WHAT YOU WILL DO –
Each entry needs to appear again, retyped exactly as it is below.

DATA SUPPLIED START

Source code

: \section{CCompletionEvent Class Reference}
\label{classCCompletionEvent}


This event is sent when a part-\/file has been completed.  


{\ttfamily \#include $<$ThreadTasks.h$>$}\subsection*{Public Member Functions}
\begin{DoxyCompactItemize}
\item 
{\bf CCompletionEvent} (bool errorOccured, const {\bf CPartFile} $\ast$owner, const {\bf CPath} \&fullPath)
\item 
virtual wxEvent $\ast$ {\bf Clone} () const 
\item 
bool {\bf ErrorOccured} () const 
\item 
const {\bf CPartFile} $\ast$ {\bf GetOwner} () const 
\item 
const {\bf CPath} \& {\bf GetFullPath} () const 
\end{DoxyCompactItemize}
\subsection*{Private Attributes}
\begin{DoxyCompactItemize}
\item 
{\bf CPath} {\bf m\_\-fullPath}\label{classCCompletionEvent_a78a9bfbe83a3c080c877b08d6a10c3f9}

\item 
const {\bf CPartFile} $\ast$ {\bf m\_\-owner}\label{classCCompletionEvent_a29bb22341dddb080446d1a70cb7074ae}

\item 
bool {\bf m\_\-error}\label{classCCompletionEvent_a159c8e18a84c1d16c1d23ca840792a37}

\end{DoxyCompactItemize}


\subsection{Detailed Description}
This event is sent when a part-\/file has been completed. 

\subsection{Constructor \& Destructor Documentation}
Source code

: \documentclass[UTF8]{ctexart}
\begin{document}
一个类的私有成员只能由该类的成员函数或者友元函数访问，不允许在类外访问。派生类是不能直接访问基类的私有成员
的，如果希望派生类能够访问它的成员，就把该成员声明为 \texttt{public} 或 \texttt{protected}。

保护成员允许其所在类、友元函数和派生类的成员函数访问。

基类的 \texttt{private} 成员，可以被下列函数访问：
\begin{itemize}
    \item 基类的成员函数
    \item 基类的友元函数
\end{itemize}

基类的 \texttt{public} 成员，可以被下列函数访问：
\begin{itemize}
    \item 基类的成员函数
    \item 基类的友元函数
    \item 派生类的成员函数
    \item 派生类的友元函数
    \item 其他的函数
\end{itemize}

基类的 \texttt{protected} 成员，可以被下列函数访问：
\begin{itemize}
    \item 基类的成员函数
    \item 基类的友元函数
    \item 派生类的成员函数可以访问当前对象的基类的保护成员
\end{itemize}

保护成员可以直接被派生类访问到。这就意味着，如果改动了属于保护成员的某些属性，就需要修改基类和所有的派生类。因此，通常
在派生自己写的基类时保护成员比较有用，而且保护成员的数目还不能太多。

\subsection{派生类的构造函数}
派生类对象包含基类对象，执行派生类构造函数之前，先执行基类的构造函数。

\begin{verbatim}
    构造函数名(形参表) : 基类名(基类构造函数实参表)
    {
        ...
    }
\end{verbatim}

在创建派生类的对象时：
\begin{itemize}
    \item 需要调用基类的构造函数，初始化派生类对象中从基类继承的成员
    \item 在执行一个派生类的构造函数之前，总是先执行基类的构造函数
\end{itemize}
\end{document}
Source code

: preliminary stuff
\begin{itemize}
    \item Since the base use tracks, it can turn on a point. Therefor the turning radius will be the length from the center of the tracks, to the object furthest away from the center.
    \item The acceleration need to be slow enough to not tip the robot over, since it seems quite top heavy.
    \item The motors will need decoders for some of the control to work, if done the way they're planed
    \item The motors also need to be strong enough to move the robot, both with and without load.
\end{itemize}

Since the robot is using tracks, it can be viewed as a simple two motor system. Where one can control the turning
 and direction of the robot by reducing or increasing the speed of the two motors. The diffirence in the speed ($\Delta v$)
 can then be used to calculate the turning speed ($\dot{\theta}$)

DATA SUPPLIED END

WRITTEN RESPONSE –
Source code

: \section{CCompletionEvent Class Reference}
\label{classCCompletionEvent}


This event is sent when a part-\/file has been completed.  


{\ttfamily \#include $<$ThreadTasks.h$>$}\subsection*{Public Member Functions}
\begin{DoxyCompactItemize}
\item 
{\bf CCompletionEvent} (bool errorOccured, const {\bf CPartFile} $\ast$owner, const {\bf CPath} \&fullPath)
\item 
virtual wxEvent $\ast$ {\bf Clone} () const 
\item 
bool {\bf ErrorOccured} () const 
\item 
const {\bf CPartFile} $\ast$ {\bf GetOwner} () const 
\item 
const {\bf CPath} \& {\bf GetFullPath} () const 
\end{DoxyCompactItemize}
\subsection*{Private Attributes}
\begin{DoxyCompactItemize}
\item 
{\bf CPath} {\bf m\_\-fullPath}\label{classCCompletionEvent_a78a9bfbe83a3c080c877b08d6a10c3f9}

\item 
const {\bf CPartFile} $\ast$ {\bf m\_\-owner}\label{classCCompletionEvent_a29bb22341dddb080446d1a70cb7074ae}

\item 
bool {\bf m\_\-error}\label{classCCompletionEvent_a159c8e18a84c1d16c1d23ca840792a37}

\end{DoxyCompactItemize}


\subsection{Detailed Description}
This event is sent when a part-\/file has been completed. 

\subsection{Constructor \& Destructor Documentation}
Source code

: \documentclass[UTF8]{ctexart}
\begin{document}
一个类的私有成员只能由该类的成员函数或者友元函数访问，不允许在类外访问。派生类是不能直接访问基类的私有成员
的，如果希望派生类能够访问它的成员，就把该成员声明为 \texttt{public} 或 \texttt{protected}。

保护成员允许其所在类、友元函数和派生类的成员函数访问。

基类的 \texttt{private} 成员，可以被下列函数访问：
\begin{itemize}
    \item 基类的成员函数
    \item 基类的友元函数
\end{itemize}

基类的 \texttt{public} 成员，可以被下列函数访问：
\begin{itemize}
    \item 基类的成员函数
    \item 基类的友元函数
    \item 派生类的成员函数
    \item 派生类的友元函数
    \item 其他的函数
\end{itemize}

基类的 \texttt{protected} 成员，可以被下列函数访问：
\begin{itemize}
    \item 基类的成员函数
    \item 基类的友元函数
    \item 派生类的成员函数可以访问当前对象的基类的保护成员
\end{itemize}

保护成员可以直接被派生类访问到。这就意味着，如果改动了属于保护成员的某些属性，就需要修改基类和所有的派生类。因此，通常
在派生自己写的基类时保护成员比较有用，而且保护成员的数目还不能太多。

\subsection{派生类的构造函数}
派生类对象包含基类对象，执行派生类构造函数之前，先执行基类的构造函数。

\begin{verbatim}
    构造函数名(形参表) : 基类名(基类构造函数实参表)
    {
        ...
    }
\end{verbatim}

在创建派生类的对象时：
\begin{itemize}
    \item 需要调用基类的构造函数，初始化派生类对象中从基类继承的成员
    \item 在执行一个派生类的构造函数之前，总是先执行基类的构造函数
\end{itemize}
\end{document}
Source code

: preliminary stuff
\begin{itemize}
    \item Since the base use tracks, it can turn on a point. Therefor the turning radius will be the length from the center of the tracks, to the object furthest away from the center.
    \item The acceleration need to be slow enough to not tip the robot over, since it seems quite top heavy.
    \item The motors will need decoders for some of the control to work, if done the way they're planed
    \item The motors also need to be strong enough to move the robot, both with and without load.
\end{itemize}

Since the robot is using tracks, it can be viewed as a simple two motor system. Where one can control the turning
 and direction of the robot by reducing or increasing the speed of the two motors. The diffirence in the speed ($\Delta v$)
 can then be used to calculate the turning speed ($\dot{\theta}$)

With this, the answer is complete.